Any person wishing to apply for import permits for specific Schedule 3 or Schedule 4 substances must submit their application to the Permanent Secretary using the specified form. The Permanent Secretary may deny the permit if they believe the applicant cannot adequately store the substances, if the annual import quota has been met or exceeded, or if a suitable quality of the substance is already available in Namibia. Permits for importing these substances can only be granted after consulting with the Council and must adhere to specific conditions outlined in the regulations, ensuring that no deviations occur from the permit details during importation.

A person who intends to apply for a permit referred to in section 29(15)(b) of the Act for the exportation of a specified Schedule 3 substance; or section 29(23)(b) of the Act for the exportation of a Schedule 4 substance.

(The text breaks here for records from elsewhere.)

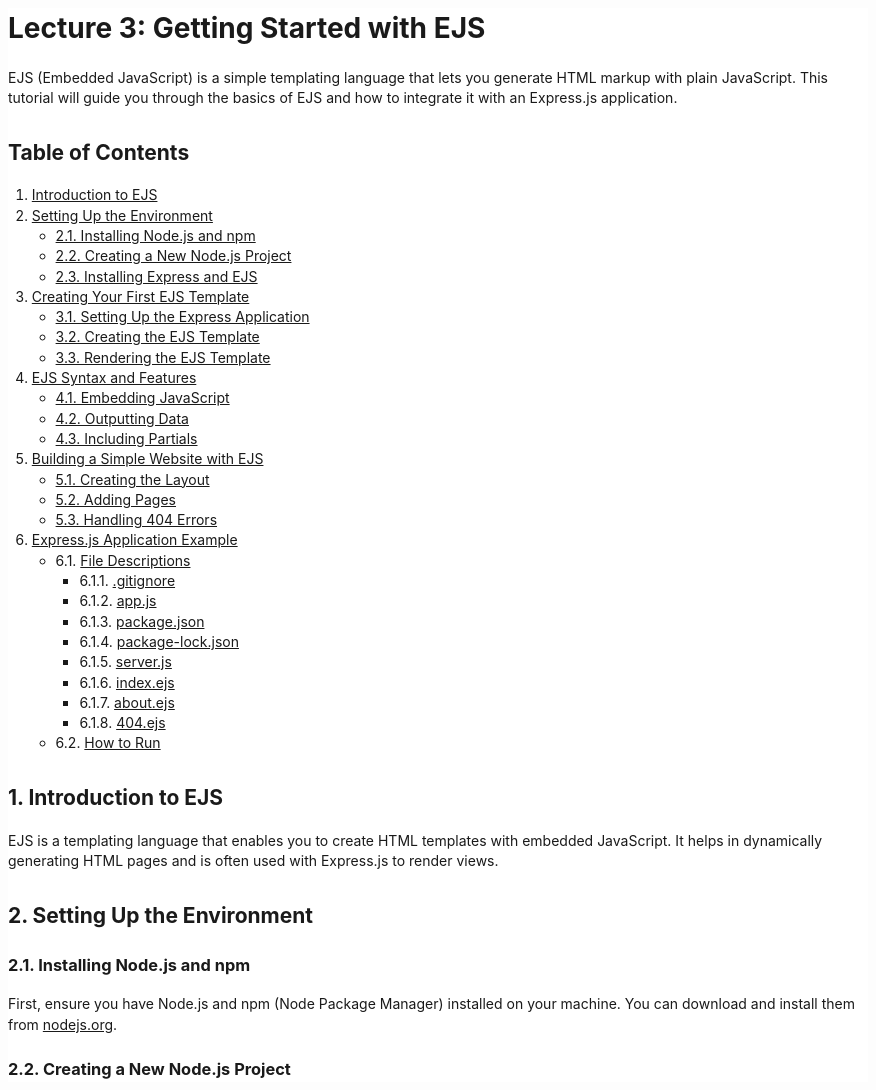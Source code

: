 # Lecture 3: Getting Started with EJS

EJS (Embedded JavaScript) is a simple templating language that lets you generate HTML markup with plain JavaScript. This tutorial will guide you through the basics of EJS and how to integrate it with an Express.js application.

## Table of Contents

1. [Introduction to EJS](#1-introduction-to-ejs)
2. [Setting Up the Environment](#2-setting-up-the-environment)
   - [2.1. Installing Node.js and npm](#21-installing-nodejs-and-npm)
   - [2.2. Creating a New Node.js Project](#22-creating-a-new-nodejs-project)
   - [2.3. Installing Express and EJS](#23-installing-express-and-ejs)
3. [Creating Your First EJS Template](#3-creating-your-first-ejs-template)
   - [3.1. Setting Up the Express Application](#31-setting-up-the-express-application)
   - [3.2. Creating the EJS Template](#32-creating-the-ejs-template)
   - [3.3. Rendering the EJS Template](#33-rendering-the-ejs-template)
4. [EJS Syntax and Features](#4-ejs-syntax-and-features)
   - [4.1. Embedding JavaScript](#41-embedding-javascript)
   - [4.2. Outputting Data](#42-outputting-data)
   - [4.3. Including Partials](#43-including-partials)
5. [Building a Simple Website with EJS](#5-building-a-simple-website-with-ejs)
   - [5.1. Creating the Layout](#51-creating-the-layout)
   - [5.2. Adding Pages](#52-adding-pages)
   - [5.3. Handling 404 Errors](#53-handling-404-errors)
6. [Express.js Application Example](#6-expressjs-application-example)
    - 6.1. [File Descriptions](#61-file-descriptions)
        - 6.1.1. [.gitignore](#611-gitignore)
        - 6.1.2. [app.js](#612-appjs)
        - 6.1.3. [package.json](#613-packagejson)
        - 6.1.4. [package-lock.json](#614-package-lockjson)
        - 6.1.5. [server.js](#615-serverjs)
        - 6.1.6. [index.ejs](#616-indexejs)
        - 6.1.7. [about.ejs](#617-aboutejs)
        - 6.1.8. [404.ejs](#618-404ejs)
    - 6.2. [How to Run](#62-how-to-run)

## 1. Introduction to EJS

EJS is a templating language that enables you to create HTML templates with embedded JavaScript. It helps in dynamically generating HTML pages and is often used with Express.js to render views.

## 2. Setting Up the Environment

### 2.1. Installing Node.js and npm

First, ensure you have Node.js and npm (Node Package Manager) installed on your machine. You can download and install them from [nodejs.org](https://nodejs.org/).

### 2.2. Creating a New Node.js Project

Every individual or entity that imports, exports, produces, or manufactures medicines containing Schedule 4 or specified Schedule 3 substances must submit an annual return to the Registrar by February 28. This return must include: (a) the quantity of the substance held in stock as of December 31 of the previous year; (b) the quantity acquired during the previous year through importation, production, or manufacture of raw materials or preparations; and (c) the quantity disposed of during that year.

The provision allows existing contracts related to the advertising of tobacco products and the organization, sponsorship, or promotion of activities by tobacco companies in Namibia to remain valid for up to six months after the enforcement of the Act. This applies to any agreements that were binding as of the Act's effective date. However, there are conditions outlined in subregulation (2) that may affect this continuation.

To combat illicit trade in tobacco products, the regulation stipulates that no person may sell or import tobacco products unless the packaging includes specific information. This information must state "Sales only allowed in Namibia" and "Manufactured in 'name of country'," displayed in Helvetica upper-case letters in black on a white background, covering at least 60% of either side panel of the package. The products must also comply with additional regulations. For tobacco products in transit through Namibia, the packaging must include details about the shipment route, destination, final selling point, point of departure, consignee, and a batch or serial number. Additionally, a consignment note or similar document containing this information must accompany the products.